On the 22nd of January, the Church of England released a ‘pastoral document’ that reasserted its official theological and doctrinal position on sex, marriage, and relationships. The legalities of the document are nothing new, but when you wrap legal terms up in ecclesiology, theological reflection, human experiences, and sexual ethics, it doesn’t take much for it to all go wrong, and for the most marginalised (in this case LGBTQ+ clergy and lay folk) to be further targets of discrimination, isolation and abuse. This blog post is not about that pastoral document, because in a sense, I don’t want to give it anymore traction. It is not written by LGBTQ+ folk, it declares a heteronormative sexist, misogynistic and homophobic position and to elevate its voice only undermines the voices of queer people in the church. For people like me, in the position I am in, I do have to listen to that document whilst safely navigating my way through its context and position. I have to act with grace where frankly I don’t always feel there is any. I have to be angry in the right ways and not lash out at those who are trying to mediate the wrong. I have to pray that truth, love, and justice will prevail and that transformation will occur.

I have recently come under criticism for not being active enough. As a queer person I don’t necessarily know what that means because my very existence and identity is counter-cultural and active. I am non-binary ,and I am in a relationship with a woman of colour. How we live our lives as Christians has come under scrutiny in ways that I cannot always fathom or understand. I think the criticism has come from a place of wanting us to be more outspoken, to turn over the tables, to be on the front line of a protest, to always be ‘on call’; ready to fight the system another day. However, my activism, my queer Christian voice, is not just that. It’s prayerful, it’s mundane. In the everydayness of peeling potatoes and putting the washing away, God can be found. It’s going home at the end of a busy day at church and cuddling up with my partner on the sofa. It’s being the server on a Sunday morning. It’s doing the kids work and being a role model to the children that I am beyond gender but still just a normal grown up too. It’s sitting on Deanery and Diocesan synods and encountering the stares and the dead-naming and the misgendering and trying to help people understand. It is embodying what I believe in, what I feel inside, what God is calling me to do, from the very moment I wake up, to when I flop into bed, kiss my partner goodnight, and thank God that I have gotten through another day.

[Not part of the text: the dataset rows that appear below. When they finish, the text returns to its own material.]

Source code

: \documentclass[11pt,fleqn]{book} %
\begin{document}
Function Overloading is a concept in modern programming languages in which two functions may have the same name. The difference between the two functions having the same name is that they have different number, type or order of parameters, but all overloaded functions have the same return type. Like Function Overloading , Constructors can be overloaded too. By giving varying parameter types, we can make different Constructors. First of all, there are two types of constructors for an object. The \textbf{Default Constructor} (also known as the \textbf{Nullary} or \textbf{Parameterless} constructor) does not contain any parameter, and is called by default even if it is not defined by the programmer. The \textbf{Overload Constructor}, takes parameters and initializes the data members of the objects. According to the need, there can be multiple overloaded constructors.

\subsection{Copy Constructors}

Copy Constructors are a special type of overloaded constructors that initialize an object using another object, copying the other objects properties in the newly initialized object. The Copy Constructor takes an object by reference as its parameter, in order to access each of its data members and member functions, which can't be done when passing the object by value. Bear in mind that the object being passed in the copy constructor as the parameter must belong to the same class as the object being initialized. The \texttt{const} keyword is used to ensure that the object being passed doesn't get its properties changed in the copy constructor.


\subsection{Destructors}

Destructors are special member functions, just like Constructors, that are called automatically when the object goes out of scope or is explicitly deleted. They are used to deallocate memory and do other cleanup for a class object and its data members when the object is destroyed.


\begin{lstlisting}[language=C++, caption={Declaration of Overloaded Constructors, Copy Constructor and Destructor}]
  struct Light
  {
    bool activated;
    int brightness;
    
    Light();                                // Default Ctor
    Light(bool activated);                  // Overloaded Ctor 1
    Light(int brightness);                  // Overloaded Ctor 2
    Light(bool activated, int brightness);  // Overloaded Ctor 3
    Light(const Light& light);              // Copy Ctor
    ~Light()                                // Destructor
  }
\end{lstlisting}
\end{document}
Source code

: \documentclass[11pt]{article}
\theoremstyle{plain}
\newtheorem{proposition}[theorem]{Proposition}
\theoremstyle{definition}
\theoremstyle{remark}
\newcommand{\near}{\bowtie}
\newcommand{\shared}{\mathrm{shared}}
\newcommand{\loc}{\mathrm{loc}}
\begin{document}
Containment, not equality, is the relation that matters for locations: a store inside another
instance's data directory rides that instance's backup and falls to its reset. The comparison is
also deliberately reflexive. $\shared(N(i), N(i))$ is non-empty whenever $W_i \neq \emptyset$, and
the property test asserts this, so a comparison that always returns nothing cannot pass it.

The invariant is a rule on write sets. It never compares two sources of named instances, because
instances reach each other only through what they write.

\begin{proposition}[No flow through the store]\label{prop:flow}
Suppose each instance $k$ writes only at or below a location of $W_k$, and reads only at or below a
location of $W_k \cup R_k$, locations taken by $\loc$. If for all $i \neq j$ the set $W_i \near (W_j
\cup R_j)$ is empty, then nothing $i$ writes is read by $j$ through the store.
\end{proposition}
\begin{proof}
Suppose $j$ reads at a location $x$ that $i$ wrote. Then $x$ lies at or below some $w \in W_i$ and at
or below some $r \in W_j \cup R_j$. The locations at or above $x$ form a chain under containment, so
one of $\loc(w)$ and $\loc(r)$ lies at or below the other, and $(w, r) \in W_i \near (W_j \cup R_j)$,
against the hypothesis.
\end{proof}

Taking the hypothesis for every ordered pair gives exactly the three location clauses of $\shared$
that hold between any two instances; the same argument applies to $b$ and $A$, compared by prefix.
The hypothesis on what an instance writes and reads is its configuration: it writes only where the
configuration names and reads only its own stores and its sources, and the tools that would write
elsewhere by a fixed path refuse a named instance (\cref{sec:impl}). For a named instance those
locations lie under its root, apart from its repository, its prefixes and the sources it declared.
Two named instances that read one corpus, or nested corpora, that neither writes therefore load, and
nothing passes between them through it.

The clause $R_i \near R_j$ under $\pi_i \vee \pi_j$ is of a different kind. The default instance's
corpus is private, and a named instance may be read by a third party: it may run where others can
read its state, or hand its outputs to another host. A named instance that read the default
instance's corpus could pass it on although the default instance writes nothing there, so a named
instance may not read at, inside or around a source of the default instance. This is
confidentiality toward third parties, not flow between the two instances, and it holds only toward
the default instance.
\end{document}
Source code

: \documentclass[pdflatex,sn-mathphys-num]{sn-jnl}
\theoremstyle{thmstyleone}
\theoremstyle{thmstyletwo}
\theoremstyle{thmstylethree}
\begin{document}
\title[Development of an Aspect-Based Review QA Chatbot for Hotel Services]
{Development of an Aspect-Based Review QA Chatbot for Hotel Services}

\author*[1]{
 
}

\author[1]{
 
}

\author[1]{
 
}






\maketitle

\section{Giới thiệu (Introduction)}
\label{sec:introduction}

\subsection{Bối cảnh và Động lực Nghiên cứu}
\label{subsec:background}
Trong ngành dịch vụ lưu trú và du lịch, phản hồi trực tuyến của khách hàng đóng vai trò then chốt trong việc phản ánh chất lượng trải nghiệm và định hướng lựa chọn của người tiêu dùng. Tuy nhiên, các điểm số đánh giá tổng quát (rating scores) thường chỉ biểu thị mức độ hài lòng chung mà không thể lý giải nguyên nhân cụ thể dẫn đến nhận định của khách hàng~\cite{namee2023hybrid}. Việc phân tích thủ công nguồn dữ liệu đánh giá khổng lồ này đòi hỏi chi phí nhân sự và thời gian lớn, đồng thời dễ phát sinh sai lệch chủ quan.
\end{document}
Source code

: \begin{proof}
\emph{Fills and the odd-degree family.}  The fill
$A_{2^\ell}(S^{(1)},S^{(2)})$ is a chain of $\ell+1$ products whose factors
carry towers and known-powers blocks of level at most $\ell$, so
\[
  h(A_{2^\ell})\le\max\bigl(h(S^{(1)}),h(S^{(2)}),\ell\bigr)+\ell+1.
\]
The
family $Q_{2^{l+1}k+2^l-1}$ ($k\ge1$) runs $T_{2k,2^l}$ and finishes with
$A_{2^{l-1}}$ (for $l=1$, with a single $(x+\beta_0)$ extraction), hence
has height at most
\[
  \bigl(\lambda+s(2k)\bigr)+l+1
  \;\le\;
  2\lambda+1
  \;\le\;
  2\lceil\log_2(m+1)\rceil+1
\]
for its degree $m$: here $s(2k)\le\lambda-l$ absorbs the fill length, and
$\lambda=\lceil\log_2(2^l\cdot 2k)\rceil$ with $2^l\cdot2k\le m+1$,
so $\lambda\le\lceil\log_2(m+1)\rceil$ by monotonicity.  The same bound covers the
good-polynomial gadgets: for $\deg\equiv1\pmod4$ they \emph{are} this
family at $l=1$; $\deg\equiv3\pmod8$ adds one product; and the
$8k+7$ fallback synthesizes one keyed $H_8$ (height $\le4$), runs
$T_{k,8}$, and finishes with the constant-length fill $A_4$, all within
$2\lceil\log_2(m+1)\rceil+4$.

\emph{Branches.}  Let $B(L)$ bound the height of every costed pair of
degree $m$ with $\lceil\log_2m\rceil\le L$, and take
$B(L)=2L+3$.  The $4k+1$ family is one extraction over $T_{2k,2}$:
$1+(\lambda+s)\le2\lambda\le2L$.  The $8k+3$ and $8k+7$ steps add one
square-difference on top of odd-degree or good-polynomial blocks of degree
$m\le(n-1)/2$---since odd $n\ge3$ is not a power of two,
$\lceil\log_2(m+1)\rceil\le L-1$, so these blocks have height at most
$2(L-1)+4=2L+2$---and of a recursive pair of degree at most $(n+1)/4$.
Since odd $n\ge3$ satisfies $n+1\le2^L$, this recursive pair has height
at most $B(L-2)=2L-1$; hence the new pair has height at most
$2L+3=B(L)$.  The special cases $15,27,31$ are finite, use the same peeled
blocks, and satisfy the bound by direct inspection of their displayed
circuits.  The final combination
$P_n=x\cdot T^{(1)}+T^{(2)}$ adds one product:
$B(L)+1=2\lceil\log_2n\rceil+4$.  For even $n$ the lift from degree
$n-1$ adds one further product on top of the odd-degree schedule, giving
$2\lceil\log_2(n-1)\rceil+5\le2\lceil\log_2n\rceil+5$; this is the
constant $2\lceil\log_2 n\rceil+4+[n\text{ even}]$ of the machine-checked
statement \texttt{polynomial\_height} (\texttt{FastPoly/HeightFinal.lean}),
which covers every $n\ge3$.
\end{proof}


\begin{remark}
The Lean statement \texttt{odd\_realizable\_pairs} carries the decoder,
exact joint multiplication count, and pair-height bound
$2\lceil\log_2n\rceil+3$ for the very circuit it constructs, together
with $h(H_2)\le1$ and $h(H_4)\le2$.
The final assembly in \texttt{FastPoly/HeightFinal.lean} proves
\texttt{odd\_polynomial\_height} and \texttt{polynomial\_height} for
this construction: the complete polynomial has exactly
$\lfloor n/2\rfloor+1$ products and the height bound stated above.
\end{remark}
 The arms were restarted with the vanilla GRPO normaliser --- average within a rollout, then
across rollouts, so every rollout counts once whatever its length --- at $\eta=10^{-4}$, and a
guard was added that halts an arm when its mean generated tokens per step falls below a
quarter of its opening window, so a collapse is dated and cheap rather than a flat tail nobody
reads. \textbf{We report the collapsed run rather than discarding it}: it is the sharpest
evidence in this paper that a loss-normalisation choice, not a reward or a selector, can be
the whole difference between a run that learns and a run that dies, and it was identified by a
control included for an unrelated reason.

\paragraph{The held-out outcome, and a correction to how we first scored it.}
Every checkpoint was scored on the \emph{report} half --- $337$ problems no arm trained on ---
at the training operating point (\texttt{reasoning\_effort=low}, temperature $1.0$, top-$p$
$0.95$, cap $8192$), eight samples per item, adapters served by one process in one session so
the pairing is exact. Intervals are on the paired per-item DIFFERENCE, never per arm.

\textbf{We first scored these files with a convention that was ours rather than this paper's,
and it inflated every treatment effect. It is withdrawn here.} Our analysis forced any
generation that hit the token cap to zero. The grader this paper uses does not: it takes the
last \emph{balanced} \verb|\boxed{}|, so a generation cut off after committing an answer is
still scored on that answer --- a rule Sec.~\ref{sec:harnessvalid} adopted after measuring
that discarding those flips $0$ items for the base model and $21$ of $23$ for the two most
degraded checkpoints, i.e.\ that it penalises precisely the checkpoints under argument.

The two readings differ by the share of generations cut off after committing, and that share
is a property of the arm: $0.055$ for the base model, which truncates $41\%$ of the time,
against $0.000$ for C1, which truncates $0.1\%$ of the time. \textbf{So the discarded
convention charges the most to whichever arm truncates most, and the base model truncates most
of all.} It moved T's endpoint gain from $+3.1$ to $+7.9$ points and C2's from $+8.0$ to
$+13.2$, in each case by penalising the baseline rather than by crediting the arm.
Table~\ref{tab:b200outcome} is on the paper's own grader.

This is what the pastoral document doesn’t seem to grasp, because it tries to undermine my experience as purely a focus on sex, or a sexual act. By carrying on with the everyday, I am resisting what the homophobic conservatives would like to say about me. In my early twenties I thought that being a queer activist meant always shouting, always blocking the way, always pushing forward. However, I have learnt to listen, to breathe, to meditate, to never collude but also not to walk away. I have learnt that being queer means living in the mess of it all, always having hope we can start afresh, again, again, and again.

Sometimes I feel like the most threatening thing is to ask whether someone who hates you would like to have a cup of tea. As you boil that kettle, squeeze that teabag and stir in the milk, the most mundane act in the world can become the most powerful. It is where the Kingdom of God can be found, and encountered.